AA muhabirinin güvenlik ve istihbarat yetkililerinden aldığı bilgiye göre, FETÖ’nün 15 Temmuz’daki darbe teşebbüsünün ardından başlatılan operasyonlarda gözaltına alınan bazı şüphelilerin ifadeleri ile tutanağa geçmemesi şartıyla paylaştıkları bilgiler, örgüt yapılanmasının deşifre olmasında önemli rol oynuyor.
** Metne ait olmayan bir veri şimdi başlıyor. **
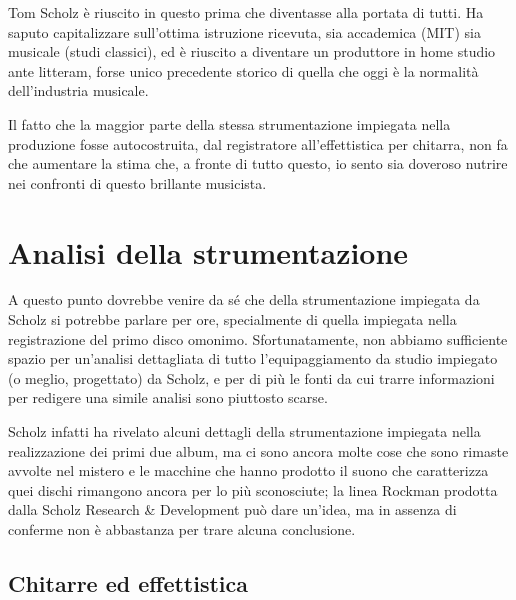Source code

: \documentclass[class=book, crop=false, oneside, 12pt]{standalone}
\begin{document}
Tom Scholz è riuscito in questo prima che diventasse alla portata di tutti. Ha saputo capitalizzare sull'ottima istruzione ricevuta, sia accademica (MIT) sia musicale (studi classici), ed è riuscito a diventare un produttore in home studio ante litteram, forse unico precedente storico di quella che oggi è la normalità dell'industria musicale. 

Il fatto che la maggior parte della stessa strumentazione impiegata nella produzione fosse autocostruita, dal registratore all'effettistica per chitarra, non fa che aumentare la stima che, a fronte di tutto questo, io sento sia doveroso nutrire nei confronti di questo brillante musicista. 

\section{Analisi della strumentazione}
A questo punto dovrebbe venire da sé che della strumentazione impiegata da Scholz si potrebbe parlare per ore, specialmente di quella impiegata nella registrazione del primo disco omonimo. Sfortunatamente, non abbiamo sufficiente spazio per un'analisi dettagliata di tutto l'equipaggiamento da studio impiegato (o meglio, progettato) da Scholz, e per di più le fonti da cui trarre informazioni per redigere una simile analisi sono piuttosto scarse. 

Scholz infatti ha rivelato alcuni dettagli della strumentazione impiegata nella realizzazione dei primi due album, ma ci sono ancora molte cose che sono rimaste avvolte nel mistero e le macchine che hanno prodotto il suono che caratterizza quei dischi rimangono ancora per lo più sconosciute\cite{site:forckmanfr_story}; la linea Rockman prodotta dalla Scholz Research \& Development può dare un'idea, ma in assenza di conferme non è abbastanza per trare alcuna conclusione.

\subsection{Chitarre ed effettistica}
\end{document}

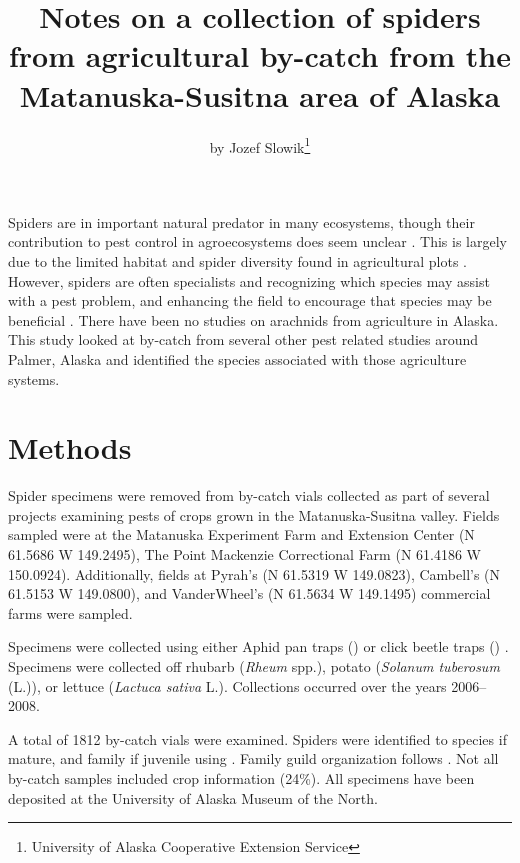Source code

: \title{Notes on a collection of spiders from agricultural by-catch from the Matanuska-Susitna area of Alaska}

\author{by Jozef Slowik\footnote{University of Alaska Cooperative Extension Service}}

\maketitle

Spiders are in important natural predator in many ecosystems, though their contribution to pest control in agroecosystems does seem unclear \citep{NyffelerBirkhofer2017}. This is largely due to the limited habitat and spider diversity found in agricultural plots \citep{NyffelerSunderland2003}. However, spiders are often specialists and recognizing which species may assist with a pest problem, and enhancing the field to encourage that species may be beneficial \citep{Rypstraetal1999}. There have been no studies on arachnids from agriculture in Alaska. This study looked at by-catch from several other pest related studies around Palmer, Alaska and identified the species associated with those agriculture systems.

\section{Methods}

Spider specimens were removed from by-catch vials collected as part of several  projects examining pests of crops grown in the Matanuska-Susitna valley. Fields sampled were at the Matanuska Experiment Farm and Extension Center (N 61.5686\textdegree{} W 149.2495\textdegree{}), The Point Mackenzie Correctional Farm (N 61.4186\textdegree{} W 150.0924\textdegree{}). Additionally, fields at Pyrah’s (N 61.5319\textdegree{} W 149.0823\textdegree{}), Cambell’s (N 61.5153\textdegree{} W 149.0800\textdegree{}), and VanderWheel’s (N 61.5634\textdegree{} W 149.1495\textdegree{}) commercial farms were sampled. 

Specimens were collected using either Aphid pan traps () \citep{Pantojaetal2010a} or click beetle traps () \citep{Pantojaetal2010b}. Specimens were collected off rhubarb (\textit{Rheum} spp.), potato (\textit{Solanum tuberosum} (L.)), or lettuce (\textit{Lactuca sativa} L.). Collections occurred over the years 2006--2008. 

A total of 1812 by-catch vials were examined. Spiders were identified to species if mature, and family if juvenile using \citet{Ubicketal2005}. 
Family guild organization follows \citet{Uetzetal1999}. Not all by-catch samples included crop information (24\%). All specimens have been deposited at the University of Alaska Museum of the North.

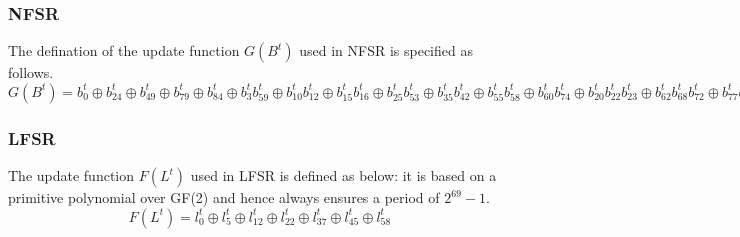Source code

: \subsubsection*{NFSR}
The defination of the update function $G(B^t)$ used in NFSR is specified as follows.
\\[2mm]
$
	G(B^t)= b^t_{0} \oplus  b^t_{24} \oplus  b^t_{49} \oplus  b^t_{79} \oplus  b^t_{84} \oplus  b^t_{3}b^t_{59} \oplus  b^t_{10}b^t_{12} \oplus  b^t_{15}b^t_{16} \oplus  b^t_{25}b^t_{53} \oplus  b^t_{35}b^t_{42} \oplus  b^t_{55}b^t_{58} \oplus  b^t_{60}b^t_{74} \oplus  b^t_{20}b^t_{22}b^t_{23} \oplus  b^t_{62}b^t_{68}b^t_{72} \oplus  b^t_{77}b^t_{80}b^t_{81}b^t_{83}
$
\\[2mm]
\subsubsection*{LFSR}
The update function $F(L^t)$ used in LFSR is defined as below: it is based on a
primitive polynomial over GF(2) and hence always ensures a period of $2^{69} - 1$.
\begin{equation}
	F(L^t) = l^t_{0} \oplus  l^t_{5} \oplus  l^t_{12} \oplus  l^t_{22} \oplus  l^t_{37} \oplus  l^t_{45} \oplus  l^t_{58}
\end{equation}

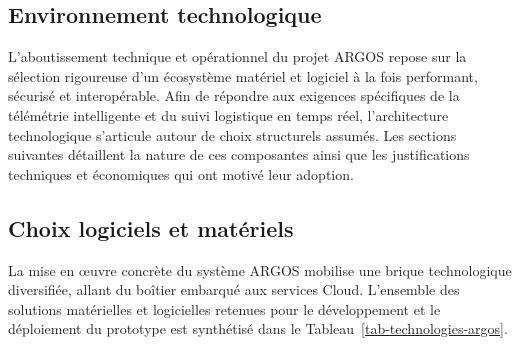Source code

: \subsection{Environnement technologique}

L'aboutissement technique et opérationnel du projet ARGOS repose sur la sélection rigoureuse d'un écosystème matériel et logiciel à la fois performant, sécurisé et interopérable. Afin de répondre aux exigences spécifiques de la télémétrie intelligente et du suivi logistique en temps réel, l'architecture technologique s'articule autour de choix structurels assumés. Les sections suivantes détaillent la nature de ces composantes ainsi que les justifications techniques et économiques qui ont motivé leur adoption.

\subsection{Choix logiciels et matériels}

La mise en œuvre concrète du système ARGOS mobilise une brique technologique diversifiée, allant du boîtier embarqué aux services Cloud. L'ensemble des solutions matérielles et logicielles retenues pour le développement et le déploiement du prototype est synthétisé dans le Tableau~\ref{tab-technologies-argos}.

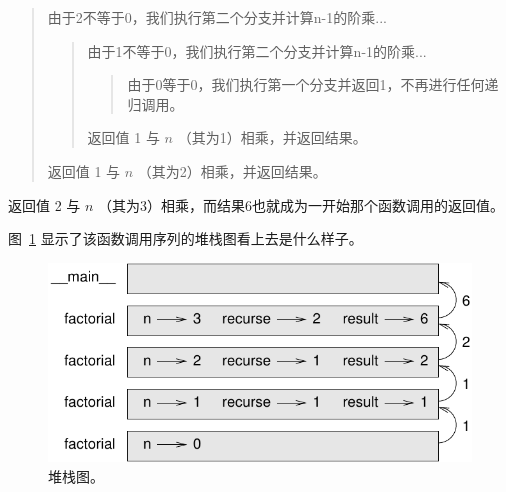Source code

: \begin{quote}

由于2不等于0，我们执行第二个分支并计算n-1的阶乘...

  \begin{quote}

  由于1不等于0，我们执行第二个分支并计算n-1的阶乘...

    \begin{quote}

    由于0等于0，我们执行第一个分支并返回1，不再进行任何递归调用。

    \end{quote}



  返回值 1 与 $n$ （其为1）相乘，并返回结果。
  \end{quote}



返回值 1 与 $n$ （其为2）相乘，并返回结果。
\end{quote}



返回值 2 与 $n$ （其为3）相乘，而结果6也就成为一开始那个函数调用的返回值。


图~\ref{fig.stack3} 显示了该函数调用序列的堆栈图看上去是什么样子。

\begin{figure}
\centerline
{\includegraphics[scale=0.8]{../source/figs/stack3.pdf}}
\caption{堆栈图。}
\label{fig.stack3}
\end{figure}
İşleyişi itibarıyla “hücre tipi” yapılanmanın hakim olduğu örgütte, temel amaç “devletin kılcal damarlarına sızmak” olduğu için bazen kurumlar bazen de sektörler için görevlendirilen gruplar birbirinden habersiz olarak faaliyet gösteriyor. Her grubun başında bulunan “ağabey”ler haftalık toplantılarda bir araya gelerek, “imam”ların üst akıldan aldıkları talimatlar doğrultusunda bilgi ve görev paylaşımı yapıyor. Bu toplantılarda “öğrenci” olarak adlandırılan yeni üyelerin gelişimi, karakteri, örgüt için ileride nerede faydalı olabileceği değerlendirilerek planlamalar yapılıyor.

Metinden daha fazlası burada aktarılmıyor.